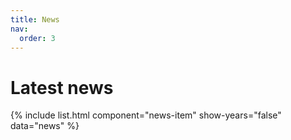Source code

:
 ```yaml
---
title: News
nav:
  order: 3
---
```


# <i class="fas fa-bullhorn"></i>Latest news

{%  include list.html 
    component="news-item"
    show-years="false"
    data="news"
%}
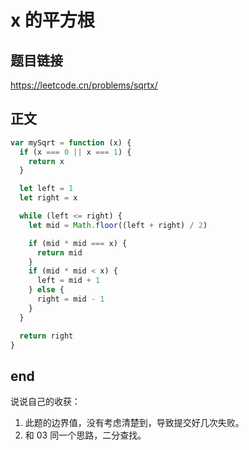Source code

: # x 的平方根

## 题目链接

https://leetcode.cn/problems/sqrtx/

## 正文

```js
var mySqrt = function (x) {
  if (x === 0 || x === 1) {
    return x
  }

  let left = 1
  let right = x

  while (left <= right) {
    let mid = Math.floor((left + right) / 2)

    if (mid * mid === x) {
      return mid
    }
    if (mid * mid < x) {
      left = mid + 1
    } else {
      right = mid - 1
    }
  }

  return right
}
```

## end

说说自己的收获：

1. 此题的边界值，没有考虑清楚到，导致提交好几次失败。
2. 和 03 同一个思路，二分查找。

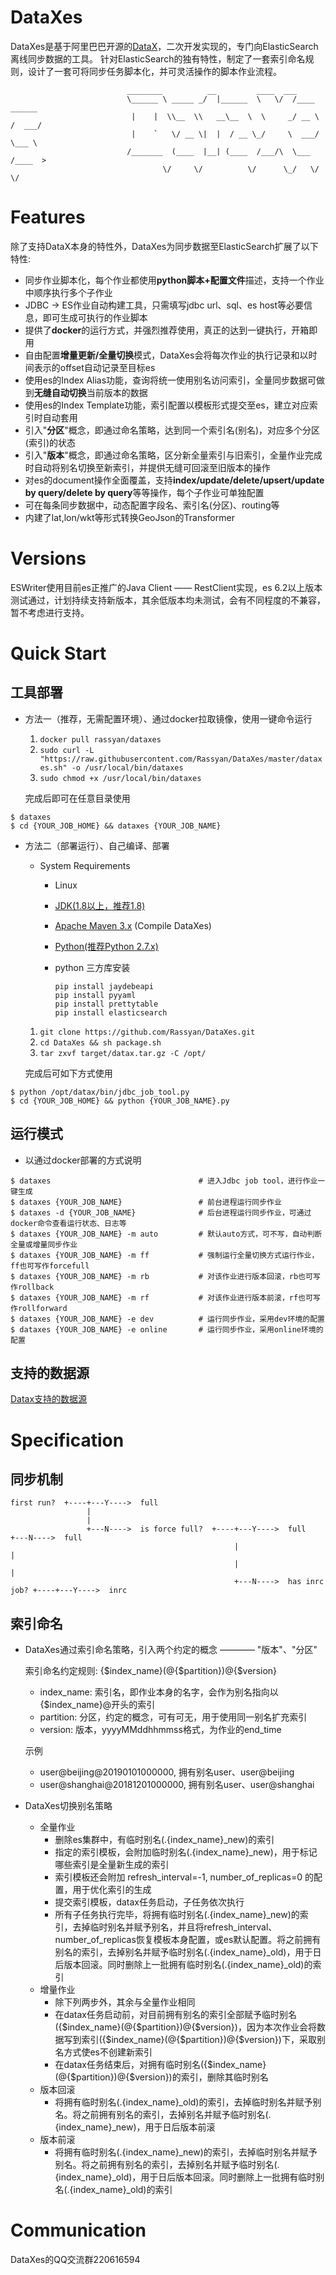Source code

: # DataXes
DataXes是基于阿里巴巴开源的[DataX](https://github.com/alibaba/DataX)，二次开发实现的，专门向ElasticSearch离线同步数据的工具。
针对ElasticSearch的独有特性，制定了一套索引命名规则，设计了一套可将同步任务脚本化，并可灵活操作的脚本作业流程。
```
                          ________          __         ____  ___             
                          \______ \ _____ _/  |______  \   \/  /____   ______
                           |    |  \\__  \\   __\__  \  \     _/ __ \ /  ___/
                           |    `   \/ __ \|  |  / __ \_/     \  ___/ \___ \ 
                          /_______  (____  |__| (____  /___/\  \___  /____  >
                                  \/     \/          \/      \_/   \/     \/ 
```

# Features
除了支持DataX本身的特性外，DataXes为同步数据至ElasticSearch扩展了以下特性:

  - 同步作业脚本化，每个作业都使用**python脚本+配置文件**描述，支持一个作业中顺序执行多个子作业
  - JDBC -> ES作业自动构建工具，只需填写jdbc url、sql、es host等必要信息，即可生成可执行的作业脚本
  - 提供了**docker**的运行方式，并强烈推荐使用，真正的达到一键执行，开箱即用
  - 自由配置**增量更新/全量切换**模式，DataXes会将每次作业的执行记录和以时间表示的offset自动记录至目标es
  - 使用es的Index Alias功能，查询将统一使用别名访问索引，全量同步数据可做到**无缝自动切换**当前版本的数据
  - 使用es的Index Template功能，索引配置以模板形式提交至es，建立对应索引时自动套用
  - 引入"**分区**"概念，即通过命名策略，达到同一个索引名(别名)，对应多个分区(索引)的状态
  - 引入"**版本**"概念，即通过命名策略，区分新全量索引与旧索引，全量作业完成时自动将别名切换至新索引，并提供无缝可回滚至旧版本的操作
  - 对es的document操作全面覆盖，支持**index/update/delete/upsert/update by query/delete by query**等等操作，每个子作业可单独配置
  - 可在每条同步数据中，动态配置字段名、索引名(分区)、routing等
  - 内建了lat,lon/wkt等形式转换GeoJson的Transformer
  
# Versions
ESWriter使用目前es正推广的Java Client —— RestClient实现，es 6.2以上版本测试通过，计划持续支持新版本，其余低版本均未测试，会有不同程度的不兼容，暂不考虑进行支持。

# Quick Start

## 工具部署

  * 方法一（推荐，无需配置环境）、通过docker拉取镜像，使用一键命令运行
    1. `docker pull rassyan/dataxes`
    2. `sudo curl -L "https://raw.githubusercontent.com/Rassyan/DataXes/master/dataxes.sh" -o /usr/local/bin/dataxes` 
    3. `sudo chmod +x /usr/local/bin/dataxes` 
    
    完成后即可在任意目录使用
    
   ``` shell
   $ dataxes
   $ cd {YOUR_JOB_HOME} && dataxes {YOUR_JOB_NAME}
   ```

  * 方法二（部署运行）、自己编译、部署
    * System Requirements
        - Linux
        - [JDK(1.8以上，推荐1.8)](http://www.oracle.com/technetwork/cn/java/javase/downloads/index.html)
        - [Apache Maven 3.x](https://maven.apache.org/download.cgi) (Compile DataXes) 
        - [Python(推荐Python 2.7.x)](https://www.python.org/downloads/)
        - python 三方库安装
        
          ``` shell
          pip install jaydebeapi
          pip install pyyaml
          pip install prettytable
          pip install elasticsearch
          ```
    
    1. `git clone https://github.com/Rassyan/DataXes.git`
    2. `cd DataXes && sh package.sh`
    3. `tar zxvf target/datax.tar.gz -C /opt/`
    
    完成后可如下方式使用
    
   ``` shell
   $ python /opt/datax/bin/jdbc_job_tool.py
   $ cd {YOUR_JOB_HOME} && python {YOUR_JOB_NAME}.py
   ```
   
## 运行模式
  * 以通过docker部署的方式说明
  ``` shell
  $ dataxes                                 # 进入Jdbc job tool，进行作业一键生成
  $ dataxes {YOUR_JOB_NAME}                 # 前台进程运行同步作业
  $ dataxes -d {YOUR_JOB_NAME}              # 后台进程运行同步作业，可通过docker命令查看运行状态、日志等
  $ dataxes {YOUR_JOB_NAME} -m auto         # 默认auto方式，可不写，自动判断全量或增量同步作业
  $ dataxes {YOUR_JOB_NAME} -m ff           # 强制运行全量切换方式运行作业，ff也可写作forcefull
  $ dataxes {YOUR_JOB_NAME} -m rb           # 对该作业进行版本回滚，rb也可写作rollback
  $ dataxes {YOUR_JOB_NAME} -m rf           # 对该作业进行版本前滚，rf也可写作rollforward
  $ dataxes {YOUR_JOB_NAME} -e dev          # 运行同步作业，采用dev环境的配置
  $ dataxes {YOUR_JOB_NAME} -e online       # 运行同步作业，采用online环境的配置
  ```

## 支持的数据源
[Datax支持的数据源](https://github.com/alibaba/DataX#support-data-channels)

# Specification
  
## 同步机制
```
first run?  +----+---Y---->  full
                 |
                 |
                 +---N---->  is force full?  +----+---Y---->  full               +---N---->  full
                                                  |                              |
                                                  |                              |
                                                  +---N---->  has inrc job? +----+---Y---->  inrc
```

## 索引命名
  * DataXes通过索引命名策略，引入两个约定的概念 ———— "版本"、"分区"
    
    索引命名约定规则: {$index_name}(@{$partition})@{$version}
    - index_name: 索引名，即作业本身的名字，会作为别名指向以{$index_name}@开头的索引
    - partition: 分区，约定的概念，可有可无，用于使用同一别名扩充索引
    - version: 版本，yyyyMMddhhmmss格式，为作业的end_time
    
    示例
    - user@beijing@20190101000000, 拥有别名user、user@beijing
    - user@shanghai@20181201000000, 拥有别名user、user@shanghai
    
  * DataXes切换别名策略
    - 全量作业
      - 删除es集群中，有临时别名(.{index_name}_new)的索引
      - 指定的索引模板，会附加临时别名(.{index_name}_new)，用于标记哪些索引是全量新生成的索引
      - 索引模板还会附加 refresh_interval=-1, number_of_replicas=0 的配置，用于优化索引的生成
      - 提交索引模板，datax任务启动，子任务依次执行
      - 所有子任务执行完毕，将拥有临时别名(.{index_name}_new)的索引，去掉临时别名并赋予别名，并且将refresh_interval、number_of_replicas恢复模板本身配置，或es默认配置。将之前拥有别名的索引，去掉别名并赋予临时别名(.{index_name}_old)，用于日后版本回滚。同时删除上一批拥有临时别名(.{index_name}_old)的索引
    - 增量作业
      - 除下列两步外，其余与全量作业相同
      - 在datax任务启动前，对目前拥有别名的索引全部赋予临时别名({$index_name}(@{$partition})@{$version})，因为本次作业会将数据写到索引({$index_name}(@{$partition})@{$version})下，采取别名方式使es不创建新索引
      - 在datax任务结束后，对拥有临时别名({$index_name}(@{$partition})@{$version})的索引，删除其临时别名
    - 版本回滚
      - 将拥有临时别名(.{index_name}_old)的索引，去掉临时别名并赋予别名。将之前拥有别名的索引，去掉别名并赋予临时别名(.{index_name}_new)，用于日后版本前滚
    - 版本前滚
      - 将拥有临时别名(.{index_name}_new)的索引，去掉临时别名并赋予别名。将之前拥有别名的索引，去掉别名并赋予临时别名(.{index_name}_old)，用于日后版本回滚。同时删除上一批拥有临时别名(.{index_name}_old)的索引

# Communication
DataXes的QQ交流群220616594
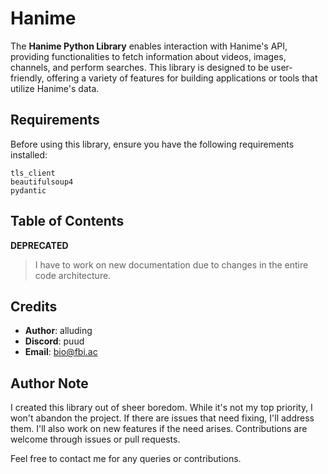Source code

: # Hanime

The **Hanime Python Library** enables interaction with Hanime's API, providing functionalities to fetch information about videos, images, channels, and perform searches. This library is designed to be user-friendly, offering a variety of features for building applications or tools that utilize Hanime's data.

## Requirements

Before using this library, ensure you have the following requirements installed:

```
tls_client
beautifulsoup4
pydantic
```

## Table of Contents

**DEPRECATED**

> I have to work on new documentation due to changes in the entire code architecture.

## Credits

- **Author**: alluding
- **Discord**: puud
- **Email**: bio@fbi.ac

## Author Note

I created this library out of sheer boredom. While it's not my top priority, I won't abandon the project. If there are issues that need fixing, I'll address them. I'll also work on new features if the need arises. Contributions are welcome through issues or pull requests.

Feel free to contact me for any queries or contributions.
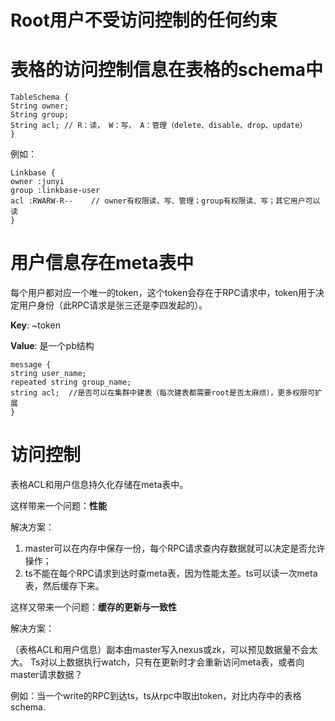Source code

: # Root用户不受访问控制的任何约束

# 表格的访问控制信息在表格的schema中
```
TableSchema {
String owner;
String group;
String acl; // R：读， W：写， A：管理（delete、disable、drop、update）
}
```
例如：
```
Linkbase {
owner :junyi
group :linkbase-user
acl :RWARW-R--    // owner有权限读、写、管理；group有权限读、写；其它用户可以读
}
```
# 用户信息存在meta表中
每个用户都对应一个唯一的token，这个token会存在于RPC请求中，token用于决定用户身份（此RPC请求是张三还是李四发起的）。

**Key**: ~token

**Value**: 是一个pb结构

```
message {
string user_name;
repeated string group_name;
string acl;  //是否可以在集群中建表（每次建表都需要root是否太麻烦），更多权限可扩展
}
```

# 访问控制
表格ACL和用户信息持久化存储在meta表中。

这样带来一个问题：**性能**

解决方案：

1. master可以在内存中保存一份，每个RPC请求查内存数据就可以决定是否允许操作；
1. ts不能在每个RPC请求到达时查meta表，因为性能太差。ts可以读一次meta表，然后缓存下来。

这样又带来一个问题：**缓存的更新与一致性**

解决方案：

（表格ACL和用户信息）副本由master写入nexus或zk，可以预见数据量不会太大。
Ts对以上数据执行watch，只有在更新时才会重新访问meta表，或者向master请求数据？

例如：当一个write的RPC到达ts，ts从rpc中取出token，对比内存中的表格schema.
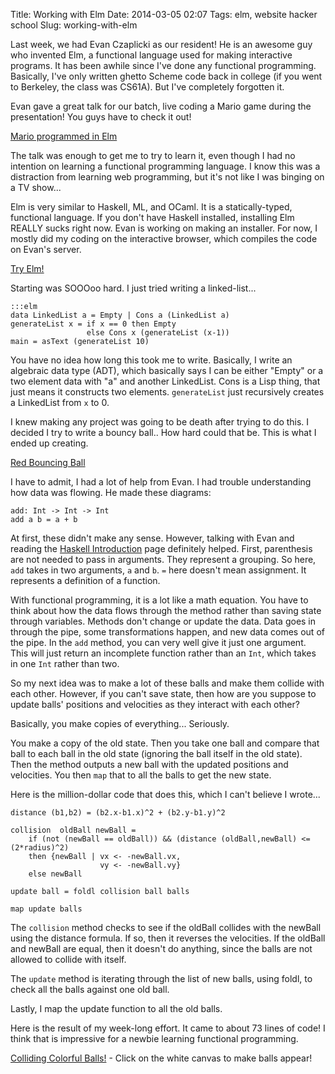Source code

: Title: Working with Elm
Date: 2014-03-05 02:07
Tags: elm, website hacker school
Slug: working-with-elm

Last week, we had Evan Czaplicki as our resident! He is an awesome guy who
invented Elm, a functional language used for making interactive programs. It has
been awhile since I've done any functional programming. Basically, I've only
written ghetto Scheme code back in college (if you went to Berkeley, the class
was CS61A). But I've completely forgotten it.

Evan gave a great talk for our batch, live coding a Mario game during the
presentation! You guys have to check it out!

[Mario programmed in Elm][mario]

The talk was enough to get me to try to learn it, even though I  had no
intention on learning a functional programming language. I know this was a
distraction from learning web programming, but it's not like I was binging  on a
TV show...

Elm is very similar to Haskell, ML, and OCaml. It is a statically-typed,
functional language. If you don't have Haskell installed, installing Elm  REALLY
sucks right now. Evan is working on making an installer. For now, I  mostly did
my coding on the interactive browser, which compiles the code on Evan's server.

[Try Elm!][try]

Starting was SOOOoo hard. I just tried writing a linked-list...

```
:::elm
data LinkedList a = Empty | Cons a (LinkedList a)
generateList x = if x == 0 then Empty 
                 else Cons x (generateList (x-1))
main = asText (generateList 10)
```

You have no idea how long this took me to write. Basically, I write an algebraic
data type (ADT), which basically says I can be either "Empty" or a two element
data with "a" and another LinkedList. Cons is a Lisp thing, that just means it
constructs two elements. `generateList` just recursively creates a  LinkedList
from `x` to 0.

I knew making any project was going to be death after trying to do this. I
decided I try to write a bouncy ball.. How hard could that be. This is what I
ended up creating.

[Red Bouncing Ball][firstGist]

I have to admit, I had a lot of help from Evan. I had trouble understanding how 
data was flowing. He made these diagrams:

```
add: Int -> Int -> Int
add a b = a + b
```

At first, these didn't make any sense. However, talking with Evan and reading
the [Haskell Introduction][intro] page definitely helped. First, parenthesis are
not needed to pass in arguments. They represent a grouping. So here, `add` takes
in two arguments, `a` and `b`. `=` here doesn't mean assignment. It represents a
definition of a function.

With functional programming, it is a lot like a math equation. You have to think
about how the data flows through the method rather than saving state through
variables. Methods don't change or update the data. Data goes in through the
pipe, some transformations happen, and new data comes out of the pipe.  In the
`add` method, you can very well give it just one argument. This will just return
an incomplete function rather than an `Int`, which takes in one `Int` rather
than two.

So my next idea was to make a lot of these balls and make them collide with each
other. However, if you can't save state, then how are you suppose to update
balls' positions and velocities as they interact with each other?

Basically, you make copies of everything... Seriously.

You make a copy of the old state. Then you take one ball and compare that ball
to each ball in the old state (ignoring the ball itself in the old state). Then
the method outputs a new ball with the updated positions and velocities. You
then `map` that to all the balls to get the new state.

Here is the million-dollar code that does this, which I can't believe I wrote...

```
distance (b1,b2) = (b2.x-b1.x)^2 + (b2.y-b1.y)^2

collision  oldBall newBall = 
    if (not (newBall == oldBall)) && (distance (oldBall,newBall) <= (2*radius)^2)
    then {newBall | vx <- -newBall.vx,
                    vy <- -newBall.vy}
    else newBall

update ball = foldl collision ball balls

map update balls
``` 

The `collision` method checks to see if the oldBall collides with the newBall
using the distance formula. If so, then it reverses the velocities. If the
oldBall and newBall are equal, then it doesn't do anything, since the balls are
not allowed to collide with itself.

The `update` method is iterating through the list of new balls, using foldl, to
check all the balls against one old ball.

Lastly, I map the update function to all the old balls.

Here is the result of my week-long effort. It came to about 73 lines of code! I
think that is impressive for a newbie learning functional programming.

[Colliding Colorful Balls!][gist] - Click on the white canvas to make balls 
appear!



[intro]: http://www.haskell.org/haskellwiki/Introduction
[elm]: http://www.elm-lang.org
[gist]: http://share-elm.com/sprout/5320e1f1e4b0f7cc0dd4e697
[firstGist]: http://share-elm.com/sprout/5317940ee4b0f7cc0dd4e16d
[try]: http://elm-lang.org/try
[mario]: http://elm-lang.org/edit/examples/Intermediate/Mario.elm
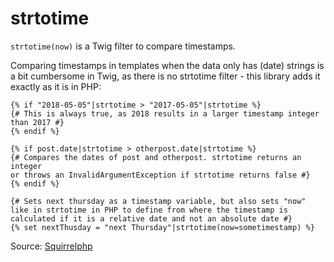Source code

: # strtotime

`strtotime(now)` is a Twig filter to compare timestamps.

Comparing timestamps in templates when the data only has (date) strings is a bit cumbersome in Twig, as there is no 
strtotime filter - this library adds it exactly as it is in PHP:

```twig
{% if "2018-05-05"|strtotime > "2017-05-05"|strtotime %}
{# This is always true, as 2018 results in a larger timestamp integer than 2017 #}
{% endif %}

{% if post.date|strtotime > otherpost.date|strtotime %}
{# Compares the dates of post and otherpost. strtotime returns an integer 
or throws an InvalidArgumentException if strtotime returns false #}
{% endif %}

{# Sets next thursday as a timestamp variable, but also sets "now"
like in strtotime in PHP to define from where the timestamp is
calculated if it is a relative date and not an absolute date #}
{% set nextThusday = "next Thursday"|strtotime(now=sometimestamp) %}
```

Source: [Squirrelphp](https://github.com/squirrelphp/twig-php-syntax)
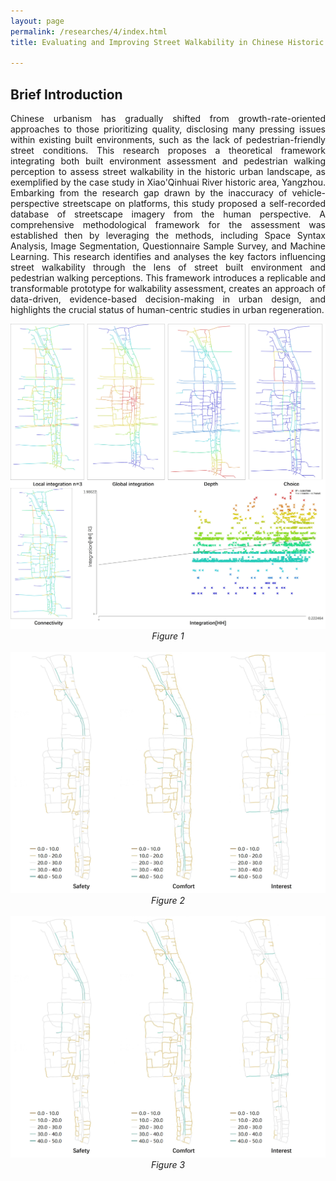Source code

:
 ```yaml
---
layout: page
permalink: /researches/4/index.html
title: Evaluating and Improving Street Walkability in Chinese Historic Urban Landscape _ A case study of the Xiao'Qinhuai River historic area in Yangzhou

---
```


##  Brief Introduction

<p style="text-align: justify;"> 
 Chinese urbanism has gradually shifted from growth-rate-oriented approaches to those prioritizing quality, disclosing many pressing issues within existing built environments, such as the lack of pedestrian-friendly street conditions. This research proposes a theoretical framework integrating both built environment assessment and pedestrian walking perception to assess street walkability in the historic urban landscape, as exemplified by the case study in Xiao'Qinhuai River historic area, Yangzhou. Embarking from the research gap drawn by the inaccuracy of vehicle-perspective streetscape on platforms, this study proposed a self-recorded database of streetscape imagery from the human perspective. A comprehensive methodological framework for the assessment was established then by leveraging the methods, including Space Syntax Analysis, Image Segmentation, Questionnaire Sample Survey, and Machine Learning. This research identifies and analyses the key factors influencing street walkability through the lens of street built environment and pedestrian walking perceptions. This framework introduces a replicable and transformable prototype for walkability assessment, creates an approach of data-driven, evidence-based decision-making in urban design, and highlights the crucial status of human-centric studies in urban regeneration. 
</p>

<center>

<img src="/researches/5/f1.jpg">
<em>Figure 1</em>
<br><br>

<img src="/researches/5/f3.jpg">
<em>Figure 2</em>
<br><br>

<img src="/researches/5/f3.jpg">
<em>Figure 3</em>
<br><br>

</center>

* [What is being asked]: Search the entries for the word "拥有别名user", then gather every line that has it.

* [Completed task]:
    - user@beijing@20190101000000, 拥有别名user、user@beijing
    - user@shanghai@20181201000000, 拥有别名user、user@shanghai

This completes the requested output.